Uns meses atrás, estava andando na rua quando uma senhora me parou para avisar que a alça do meu sutiã estava aparecendo. Um sonoro “e daí?” ecoou instantaneamente na minha mente, mas sabia que, na sua visão e entendimento, o aviso era bem intencionado. Preferi sorrir, arrumar alça e seguir em frente – com a certeza absoluta de que ela voltaria a escapar após poucos movimentos. Ao longo do caminho, contudo, vieram questões: era para o uso da roupa íntima ser um segredo? Mas já não é óbvio que usamos? Eu deveria sentir vergonha?

Ao notar que o sutiã sempre esteve presente no guarda-roupa feminino de diversas maneiras, o incômodo conservador em torno do item é ainda mais contraditório.
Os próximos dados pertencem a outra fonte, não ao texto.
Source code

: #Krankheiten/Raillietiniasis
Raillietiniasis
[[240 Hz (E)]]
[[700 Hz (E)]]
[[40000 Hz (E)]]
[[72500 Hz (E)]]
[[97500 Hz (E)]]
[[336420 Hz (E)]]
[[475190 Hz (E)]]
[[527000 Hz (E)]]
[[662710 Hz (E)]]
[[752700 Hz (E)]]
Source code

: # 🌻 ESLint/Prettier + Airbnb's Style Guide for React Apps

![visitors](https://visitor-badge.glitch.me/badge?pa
Acredita-se que, na Grécia Antiga, mulheres já enrolavam faixas de linho ou lã para dar suporte ao busto. A versão mais próxima da que conhecemos hoje, no entanto, foi invenção de Mary Phelps Jacobs, em 1910. Insatisfeita com o ajuste de um vestido que usaria em um baile, aos 19 anos, a socialite nova-iorquina confeccionou uma espécie de protótipo do sutiã. E aí, na década seguinte, a russa Ida Rosenthal criou uma escala de diferentes tamanhos para eles.
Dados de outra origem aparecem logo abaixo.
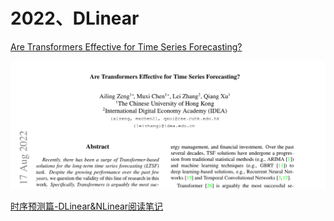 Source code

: # 2022、DLinear

[Are Transformers Effective for Time Series Forecasting?](https://paperswithcode.com/paper/are-transformers-effective-for-time-series)

![image-20250302165234615](images/image-20250302165234615.png)

[时序预测篇-DLinear&NLinear阅读笔记](https://zhuanlan.zhihu.com/p/682796181)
Ao longo da história recente, de Marilyn Monroe a Madonna, a relação entre a mulher e a lingerie passou por algumas redefinições culturais. Foi nos anos 2000, porém, que a sua exibição, assim, como acidente ou contrária à cartilha dos bons costumes do vestir, alcançou as ruas. Os fãs de Meninas Malvadas, se lembrarão. Desesperada para estabelecer sua popularidade no ensino médio, Cady Heron, interpretada por Lindsay Lohan, substitui o visual grunge por um guarda-roupa digno de uma patricinha. O estágio final da metamorfose culmina em uma festa, para qual ela escolhe um vestido preto sem alças, expondo intencionalmente o seu sutiã rosa-choque.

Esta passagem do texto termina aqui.